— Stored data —
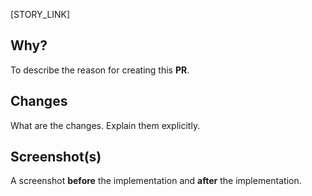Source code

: [STORY_LINK]

## Why?

To describe the reason for creating this **PR**.

## Changes

What are the changes. Explain them explicitly.

## Screenshot(s)

A screenshot **before** the implementation and **after** the implementation.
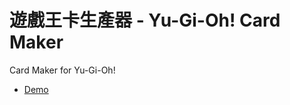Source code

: # 遊戲王卡生產器 - Yu-Gi-Oh! Card Maker

Card Maker for Yu-Gi-Oh!

* [Demo](https://orzcat.github.io/YGO/)
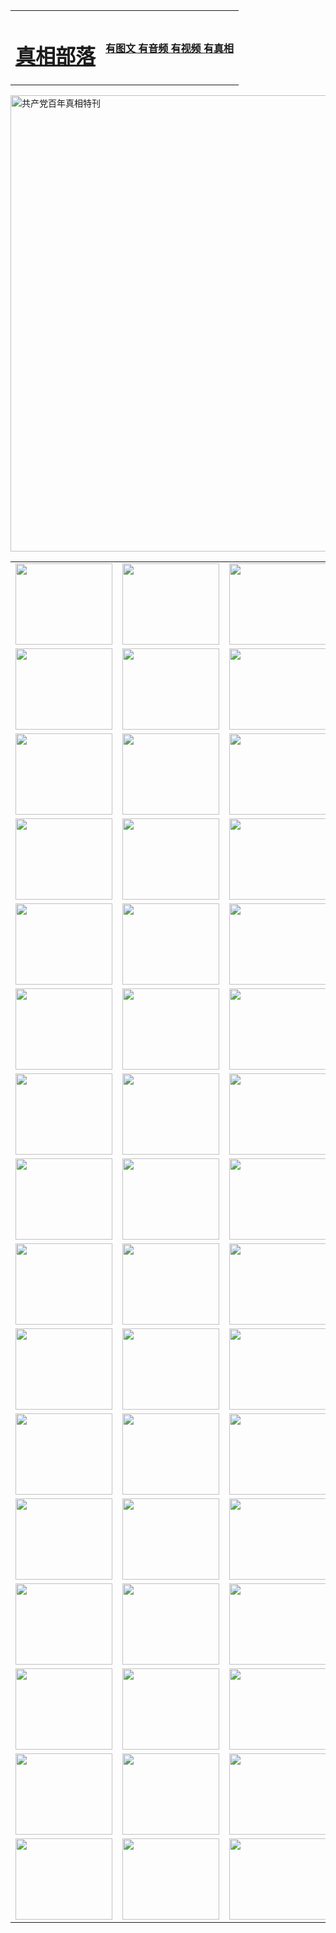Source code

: <table>
<tr>

<td>
	<H1><a href="http://77.onvip63.com/zx/">真相部落</a></H1>
</td>
<td>
	<H4><a href="http://77.onvip63.com/zx/">有图文 有音频 有视频 有真相</a></H4>
</td>
</tr>
</table>

 <div ><a href="http://77.onvip63.com/zx/bngcd/"><img src="http://77.onvip63.com/zx/bngcd/gcdbnzx.jpg" width="730"  border="0" alt="共产党百年真相特刊"></a></div>

<table>
<tr>
	<td><a href="http://t59.akasahomes.com/xtr/107/"><img  src ="http://t59.akasahomes.com/pic/2017/02/107.jpg" width="155px" height="130px"></a></td>
	<td><a href="http://t59.akasahomes.com/xtr/829/"><img src ="http://t59.akasahomes.com/pic/2017/02/829.jpg" width="155px" height="130px"></a></td>
	<td><a href="http://t59.akasahomes.com/xtr/69/"><img  src ="http://t59.akasahomes.com/pic/2017/02/69.jpg" width="155px" height="130px"></a></td>
	<td><a href="http://t59.akasahomes.com/xtr/99/"><img  src ="http://t59.akasahomes.com/pic/2017/02/99.jpg" width="155px" height="130px"></a></td>
</tr>
<tr>
	<td><a href="http://t59.akasahomes.com/xtr/40/"><img  src ="http://t59.akasahomes.com/pic/2017/02/40.jpg" width="155px" height="130px"></a></td>
	<td><a href="http://t59.akasahomes.com/xtr/20/"><img  src ="http://t59.akasahomes.com/pic/2017/02/20.jpg" width="155px" height="130px"></a></td>
	<td><a href="http://t59.akasahomes.com/xtr/81/"><img  src ="http://t59.akasahomes.com/pic/2017/02/81.jpg" width="155px" height="130px"></a></td>
	<td><a href="http://t59.akasahomes.com/xtr/2/"><img  src ="http://t59.akasahomes.com/pic/2017/02/2.jpg" width="155px" height="130px"></a></td>
</tr>
<tr>
	<td><a href="http://t59.akasahomes.com/xtr/86/"><img  src ="http://t59.akasahomes.com/pic/2017/02/86.jpg" width="155px" height="130px"></a></td>
	<td><a href="http://t59.akasahomes.com/xtr/109/"><img  src ="http://t59.akasahomes.com/pic/2017/02/109.jpg" width="155px" height="130px"></a></td>
	<td><a href="http://t59.akasahomes.com/xtr/1378/"><img  src ="http://t59.akasahomes.com/pic/2017/02/1378.jpg" width="155px" height="130px"></a></td>
	<td><a href="http://t59.akasahomes.com/xtr/57/"><img  src ="http://t59.akasahomes.com/pic/2017/02/57.jpg" width="155px" height="130px"></a></td>
</tr>
<tr>
	<td><a href="http://t59.akasahomes.com/xtr/1219/"><img  src ="http://t59.akasahomes.com/pic/2017/02/1219.jpg" width="155px" height="130px"></a></td>
	<td><a href="http://t59.akasahomes.com/xtr/1220/"><img  src ="http://t59.akasahomes.com/pic/2017/02/1220.jpg" width="155px" height="130px"></a></td>
	<td><a href="http://t59.akasahomes.com/xtr/1221/"><img  src ="http://t59.akasahomes.com/pic/2017/02/1221.jpg" width="155px" height="130px"></a></td>
	<td><a href="http://t59.akasahomes.com/xtr/51/"><img  src ="http://t59.akasahomes.com/pic/2017/02/51.jpg" width="155px" height="130px"></a></td>
</tr>
<tr>
	<td><a href="http://t59.akasahomes.com/xtr/1055/"><img  src ="http://t59.akasahomes.com/pic/2017/02/1055.jpg" width="155px" height="130px"></a></td>
	<td><a href="http://t59.akasahomes.com/xtr/611/"><img  src ="http://t59.akasahomes.com/pic/2017/02/611.jpg" width="155px" height="130px"></a></td>
	<td><a href="http://t59.akasahomes.com/xtr/1121/"><img  src ="http://t59.akasahomes.com/pic/2017/02/1121.jpg" width="155px" height="130px"></a></td>
	<td><a href="http://t59.akasahomes.com/xtr/610/"><img  src ="http://t59.akasahomes.com/pic/2017/02/610.jpg" width="155px" height="130px"></a></td>
</tr>
<tr>
	<td><a href="http://t59.akasahomes.com/xtr/1128/"><img  src ="http://t59.akasahomes.com/pic/2017/02/1128.jpg" width="155px" height="130px"></a></td>
	<td><a href="http://t59.akasahomes.com/xtr/1395/"><img  src ="http://t59.akasahomes.com/pic/2017/02/1406.jpg" width="155px" height="130px"></a></td>
	<td><a href="http://t59.akasahomes.com/xtr/1407/"><img  src ="http://t59.akasahomes.com/pic/2017/02/1407.jpg" width="155px" height="130px"></a></td>
	<td><a href="http://t59.akasahomes.com/xtr/934/"><img  src ="http://t59.akasahomes.com/pic/2017/02/934.jpg" width="155px" height="130px"></a></td>
</tr>
<tr>
	<td><a href="http://t59.akasahomes.com/xtr/641/"><img  src ="http://t59.akasahomes.com/pic/2017/02/641.jpg" width="155px" height="130px"></a></td>
	<td><a href="http://t59.akasahomes.com/xtr/949/"><img  src ="http://t59.akasahomes.com/pic/2017/02/949.jpg" width="155px" height="130px"></a></td>
	<td><a href="http://t59.akasahomes.com/xtr/112/"><img  src ="http://t59.akasahomes.com/pic/2017/02/112.jpg" width="155px" height="130px"></a></td>
	<td><a href="http://t59.akasahomes.com/xtr/812/"><img  src ="http://t59.akasahomes.com/pic/2017/02/812.jpg" width="155px" height="130px"></a></td>
</tr>
<tr>
	<td><a href="http://t59.akasahomes.com/xtr/103/"><img  src ="http://t59.akasahomes.com/pic/2017/02/103.jpg" width="155px" height="130px"></a></td>
	<td><a href="http://t59.akasahomes.com/xtr/3/"><img  src ="http://t59.akasahomes.com/pic/2017/02/3.jpg" width="155px" height="130px"></a></td>
	<td><A href="http://t59.akasahomes.com/mp4/zx/2015/11/Lkmtt.mp4" target="_blank" title="莲开满天庭"><img  src="http://t59.akasahomes.com/pic/2015/11/Lkmtt3480_jssor.jpg"  width="155px" height="130px"></A></td>
	<td><A href="http://t59.akasahomes.com/mp4/zx/2015/11/2013513.mp4" target="_blank" title="飞旋的法轮"><img  src="http://t59.akasahomes.com/pic/2015/11/falun480_jssor.jpg"  width="155px" height="130px"></A></td>
</tr>
<tr>
	<td><A href="http://t59.akasahomes.com/mp4/zx/2015/11/NYParade.mp4" target="_blank" title="2004年4月10日法轮功纽约大游行"><img  src="http://t59.akasahomes.com/pic/2015/11/nyparade480_jssor.jpg"  width="155px" height="130px"></A></td>
	<td><A href="http://t59.akasahomes.com/mp4/news617/2015/05/WEB_s28093.mp4" target="_blank" title="2015年世界法轮大法日特别报导"><img  src="http://t59.akasahomes.com/pic/2015/11/p6752711a666997037_jssor.jpg"  width="155px" height="130px"></A></td>
	<td><A href="http://t59.akasahomes.com/mp4/news829/2015/11/30211_326650.mp4" target="_blank" title="沧州绑架案连审四天 民众抹泪称审好人"><img  src="http://t59.akasahomes.com/pic/2015/11/changzhou2480_jssor.jpg"  width="155px" height="130px"></A></td>
	<td><A href="http://t59.akasahomes.com/mp4/mhph/2015/10/changzhou.mp4" target="_blank" title="沧州真相--狮城血泪"><img  src="http://t59.akasahomes.com/pic/2015/11/changzhou480_jssor.jpg"  width="155px" height="130px"></A></td>
</tr>
<tr>
	<td><A href="http://t59.akasahomes.com/mp4/mhjd/mhjd_55.mp4" target="_blank" title="正义律师与无罪辩护"><img  src="http://t59.akasahomes.com/pic/2015/11/wzbh480_jssor.jpg"  width="155px" height="130px"></A></td>
	<td><A href="http://t59.akasahomes.com/mp4/zx/2015/11/layerkcs.mp4" target="_blank" title="中国的良心--高智晟律师"><img  src="http://t59.akasahomes.com/pic/2015/11/layerkcs2480_jssor.jpg"  width="155px" height="130px"></A></td>
	<td><A href="http://t59.akasahomes.com/mp4/mhph/2015/10/szxl.mp4" target="_blank" title="神州血泪--北京、大庆、广东、哈尔滨"><img  src="http://t59.akasahomes.com/pic/2015/11/szxl480_jssor.jpg"  width="155px" height="130px"></A></td>
	<td><A href="http://t59.akasahomes.com/mp4/zx/2015/11/TangShanFFXS.mp4" target="_blank" title="真相纪录片：凤凰新生"><img  src="http://t59.akasahomes.com/pic/2015/11/fhxs2480_jssor.jpg"  width="155px" height="130px"></A></td>
</tr>
<tr>
	<td><A href="http://t59.akasahomes.com/mp4/zx/2015/11/jidong.mp4" target="_blank" title="冀东监狱的罪恶"><img  src="http://t59.akasahomes.com/pic/2015/11/jidong480_jssor.jpg"  width="155px" height="130px"></A></td>
	<td><A href="http://t59.akasahomes.com/mp4/mhph/2015/10/tangshan.mp4" target="_blank" title="凤凰血泪"><img  src="http://t59.akasahomes.com/pic/2015/11/tangshan480_jssor.jpg"  width="155px" height="130px"></A>
					</div></td>
	<td>	<A href="http://t59.akasahomes.com/mp4/mhph/2015/10/zfxtzxl.mp4" target="_blank" title="政法系统罪行录--唐山篇"><img  src="http://t59.akasahomes.com/pic/2015/11/zfxtzxl480_jssor.jpg"  width="155px" height="130px"></A></td>
	<td><A href="http://t59.akasahomes.com/mp4/mhph/2015/10/QDBG.mp4" target="_blank" title="青岛悲歌"><img  src="http://t59.akasahomes.com/pic/2015/10/qdbg2480_jssor.jpg"  width="155px" height="130px"></A></td>
</tr>
<tr>
	<td><A href="http://t59.akasahomes.com/mp4/mhph/2015/10/huludao.mp4" target="_blank" title="葫芦岛永恒的见证"><img  src="http://t59.akasahomes.com/pic/2015/10/huludao480_jssor.jpg"  width="155px" height="130px"></A></td>
	<td><A href="http://t59.akasahomes.com/mp4/mhph/2015/10/qbzx.mp4" target="_blank" title="湖畔泉边听真相-济南泉城的传奇"><img  src="http://t59.akasahomes.com/pic/2015/10/hupan480_jssor.jpg"  width="155px" height="130px"></A></td>
	<td><A href="http://t59.akasahomes.com/mp4/mhph/2015/10/baoding_dvd_v2.mp4" target="_blank" title="燕赵悲歌"><img  src="http://t59.akasahomes.com/pic/2015/10/yzbg480_jssor.jpg"  width="155px" height="130px"></A></td>
	<td><A href="http://t59.akasahomes.com/mp4/zx/2015/11/meihuashi_complete_ED2.0.mp4" target="_blank" title="梅花诗完整版"><img  src="http://t59.akasahomes.com/pic/2015/11/mhs480_jssor.jpg"  width="155px" height="130px"></A></td>
</tr>
<tr>
	<td><A href="http://t59.akasahomes.com/mp4/zx/2015/11/fengbei512k.mp4" target="_blank" title="丰碑"><img  src="http://t59.akasahomes.com/pic/2015/11/fongbei480_jssor.jpg"  width="155px" height="130px"></A></td>
	<td><A href="http://t59.akasahomes.com/mp4/zx/2015/11/fytdxComplete.mp4" target="_blank" title="风雨天地行全集"><img  src="http://t59.akasahomes.com/pic/2015/11/fytdxWhite480_jssor.jpg"  width="155px" height="130px"></A></td>
	<td><A href="http://t59.akasahomes.com/mp4/zx/2015/11/JianZheng.mp4" target="_blank" title="见证"><img  src="http://t59.akasahomes.com/pic/2015/11/witness480_jssor.jpg"  width="155px" height="130px"></A></td>
	<td><A href="http://t59.akasahomes.com/mp4/mhph/2015/10/hcym.mp4" target="_blank" title="红朝阴谋"><img  src="http://t59.akasahomes.com/pic/2015/10/hcym480_jssor.jpg"  width="155px" height="130px"></A></td>
</tr>
<tr>
	<td><A href="http://t59.akasahomes.com/mp4/zx/2015/11/zfzxPalV3.mp4" target="_blank" title="是自焚还是骗局"><img  src="http://t59.akasahomes.com/pic/2015/11/zfzx4805_jssor.jpg"  width="155px" height="130px"></A></td>
	<td><A href="http://t59.akasahomes.com/mp4/zx/2015/11/lsdspMsyTd.mp4" target="_blank" title="历史的审判"><img  src="http://t59.akasahomes.com/pic/2015/11/lsdsp480_jssor.jpg"  width="155px" height="130px"></A></td>
	<td><A href="http://t59.akasahomes.com/mp4/news886/2015/11/concat886.mp4" target="_blank" title="一周全球控告江泽民"><img  src="http://t59.akasahomes.com/pic/2015/11/news886480_jssor.jpg"  width="155px" height="130px"></A></td>
	<td><A href="http://t59.akasahomes.com/mp4/news1378/2014/08/CQSD_s0_e4_v2_i0-CQSD_4-video.mp4" target="_blank" title="欧洲的抉择"><img  src="http://t59.akasahomes.com/pic/2015/11/p5143421a564166643-ss_jssor.jpg"  width="155px" height="130px"></A></td>
</tr>
<tr>
	<td><A href="http://t59.akasahomes.com/mp4/zx/2015/11/hk20150720parade.mp4" target="_blank" title="港法轮功反迫害大游行 大陆游客震撼"><img  src="http://t59.akasahomes.com/pic/2015/11/281098-ss_jssor.jpg"  width="155px" height="130px"></A></td>
	<td><A href="http://t59.akasahomes.com/mp4/zx/2015/11/20150720hkParade512k.mp4" target="_blank" title="香港法轮功720游行声援诉江潮"><img  src="http://t59.akasahomes.com/pic/2015/11/2015720parade480_jssor.jpg"  width="155px" height="130px"></A></td>
	<td><A href="http://t59.akasahomes.com/mp4/zx/2015/11/hktdc512.mp4" target="_blank" title="香港退党潮"><img  src="http://t59.akasahomes.com/pic/2015/11/hktdc480_jssor.jpg"  width="155px" height="130px"></A></td>
	<td><A href="http://t59.akasahomes.com/mp4/news413/2015/11/concat413.mp4" target="_blank" title="本月退党精选"><img  src="http://t59.akasahomes.com/pic/2015/11/tuidang480_jssor.jpg"  width="155px" height="130px"></A></td>
</tr>
<tr>
	<td><A href="http://t59.akasahomes.com/mp4/news823/2015/11/TSZG_British_1_QA_A_TSZG-61-1_XinHaoNianZuoZh_P617180.mp4" target="_blank" title="辛灏年：纪念《九评共产党》发表十周年演讲"><img  src="http://t59.akasahomes.com/pic/2015/11/xhn9p10480_jssor.jpg"  width="155px" height="130px"></A></td>
	<td><A href="http://t59.akasahomes.com/mp4/news57/2015/11/JPGCD8.mp4" target="_blank" title="【九评之八】评中国共产党的邪教本质"><img  src="http://t59.akasahomes.com/pic/2015/11/9pkcd8p480_jssor.jpg"  width="155px" height="130px"></A></td>
	<td><A href="http://t59.akasahomes.com/mp4/other/kao.Chih.Sheng_story.mp4"  target="_blank" title="超越恐惧:高智晟的故事"				style="font-size:20px;"><img src="http://t59.akasahomes.com/pic/2016/12/GZS201408070902.jpg"  width="155px" height="130px">
						</A></td>
	<td><A href="http://t59.akasahomes.com/mp4/zx/2016/11/oh10yearsInv.mp4"  target="_blank" title="纪录片《活摘 十年调查》完整版" style="font-size:20px;"><img src="http://t59.akasahomes.com/pic/2016/11/10yearsOHinv.jpg"  width="155px" height="130px">
						</A></td>
</tr>
</table>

— What is required —
From the data above, say how many lines include "size", and write nothing but the number.

— Exercise response —
2